Cytoskeletal proteins may be classified into two broad categories: (1) dynamic structures, like those formed by globular proteins such as actin or tubulin and their prokaryotic homologs, which require nucleotide binding to assemble and wherein nucleotide hydrolysis is linked to disassembly (Kueh & Mitchison, 2009); and (2) static structures found in the intermediate filament family of fibrous proteins that spontaneously assemble without a nucleotide requirement via coiled coil interactions, but do not exhibit the rapid disassembly and assembly behavior that is characteristic of dynamic structures (Goldman et al., 2012). Previously, we have proposed that SpoIVA defines a third category of cytoskeletal proteins, in that ATP hydrolysis, not simply ATP binding, results in the static, not dynamic, assembly of SpoIVA in vitro into filament-like structures (Ramamurthi & Losick, 2008; Castaing et al., 2013). Specifically, we have demonstrated that the energy released by ATP hydrolysis drives a massive conformational change in SpoIVA that places it in a polymerization-competent state in which it subsequently assembles once it surpasses a critical concentration for assembly.
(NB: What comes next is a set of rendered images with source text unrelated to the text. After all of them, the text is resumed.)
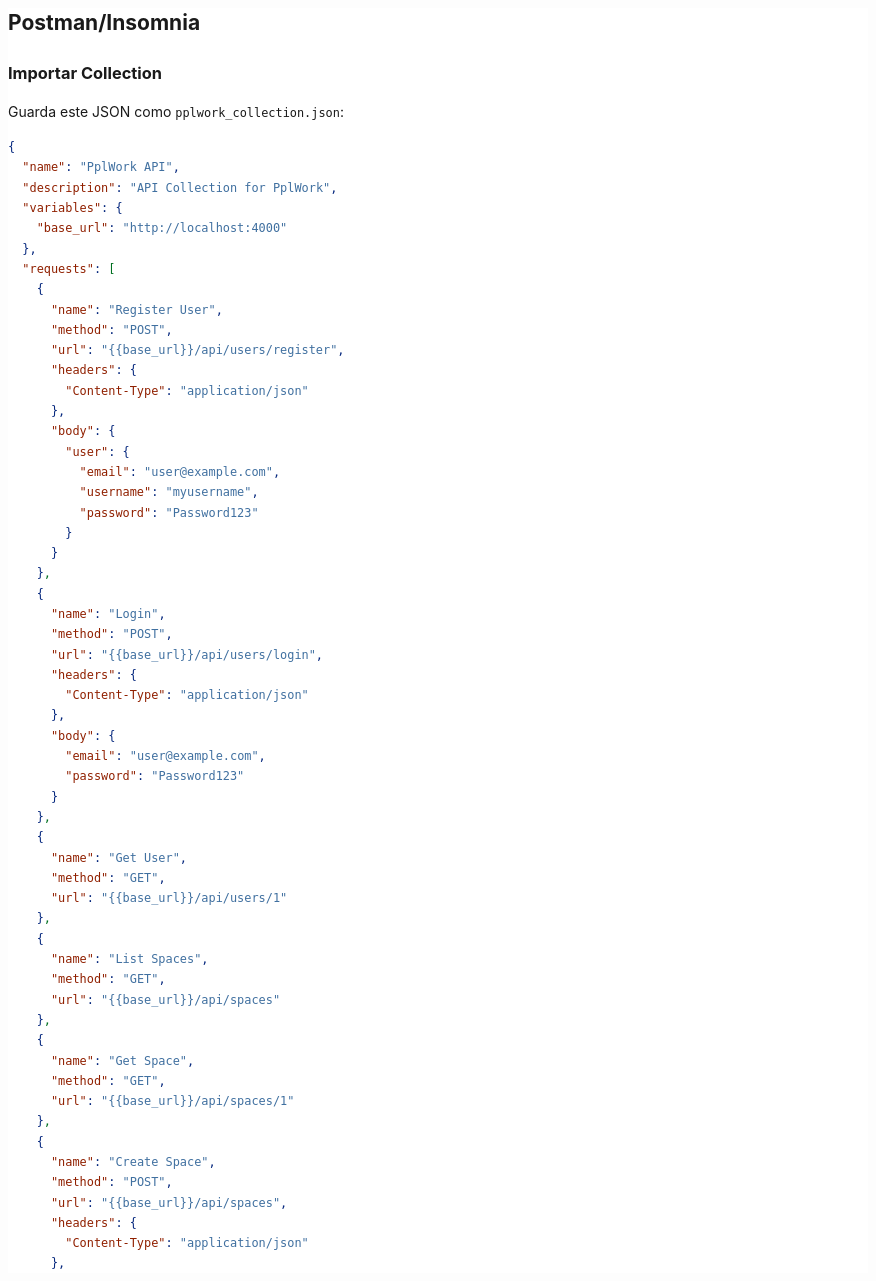 
## Postman/Insomnia

### Importar Collection

Guarda este JSON como `pplwork_collection.json`:

```json
{
  "name": "PplWork API",
  "description": "API Collection for PplWork",
  "variables": {
    "base_url": "http://localhost:4000"
  },
  "requests": [
    {
      "name": "Register User",
      "method": "POST",
      "url": "{{base_url}}/api/users/register",
      "headers": {
        "Content-Type": "application/json"
      },
      "body": {
        "user": {
          "email": "user@example.com",
          "username": "myusername",
          "password": "Password123"
        }
      }
    },
    {
      "name": "Login",
      "method": "POST",
      "url": "{{base_url}}/api/users/login",
      "headers": {
        "Content-Type": "application/json"
      },
      "body": {
        "email": "user@example.com",
        "password": "Password123"
      }
    },
    {
      "name": "Get User",
      "method": "GET",
      "url": "{{base_url}}/api/users/1"
    },
    {
      "name": "List Spaces",
      "method": "GET",
      "url": "{{base_url}}/api/spaces"
    },
    {
      "name": "Get Space",
      "method": "GET",
      "url": "{{base_url}}/api/spaces/1"
    },
    {
      "name": "Create Space",
      "method": "POST",
      "url": "{{base_url}}/api/spaces",
      "headers": {
        "Content-Type": "application/json"
      },
```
Here, we investigate a second domain of IVA that lies downstream of its N-terminal TRAFAC domain. We termed it the ‘middle domain’. We found that the predicted secondary structure of this domain resembles the CheC/CheX/FliY (CXY) family of phosphatases, a component of the bacterial chemotaxis signal transduction pathway (Sircar et al., 2013). However, the middle domain does not harbor critical residues that are required for phosphatase activity, suggesting that it is likely a structural, not an enzymatic, domain. Disruption of several conserved structural regions of the middle domain resulted in the ATP-independent aggregation of IVA into particles that did not assemble into filaments in vitro and the misassembly of the spore coat in vivo. Furthermore, such IVA variants were unable to undergo the characteristic ATP hydrolysis-dependent conformational change that places IVA in a polymerization-competent state, even though they were folded properly enough to hydrolyze ATP. We propose a model in which SpoIVA initially assumes a conformation in which it inhibits itself from prematurely polymerizing, and that this conformation requires the middle domain. We suggest that a function of ATP hydrolysis is to remodel IVA so as to remove this autoinhibition, thereby allowing it to assemble in an orderly manner.
Materials and methods
Sequence profile searches were performed using the psi-blast program that run against the nonredundant (NR) protein database of National Center for Biotechnology Information (NCBI), to identify further homologs (Altschul et al., 1997). The multiple sequence alignment of IVA was built using the kalign program (Lassmann & Sonnhammer, 2005, 2006). Secondary structure was predicted using the jpred programs. The hhpred program was used for profile–profile comparisons (Soding, 2005; Soding et al., 2005). Structural manipulations were performed using the pymol program (DeLano, 2002).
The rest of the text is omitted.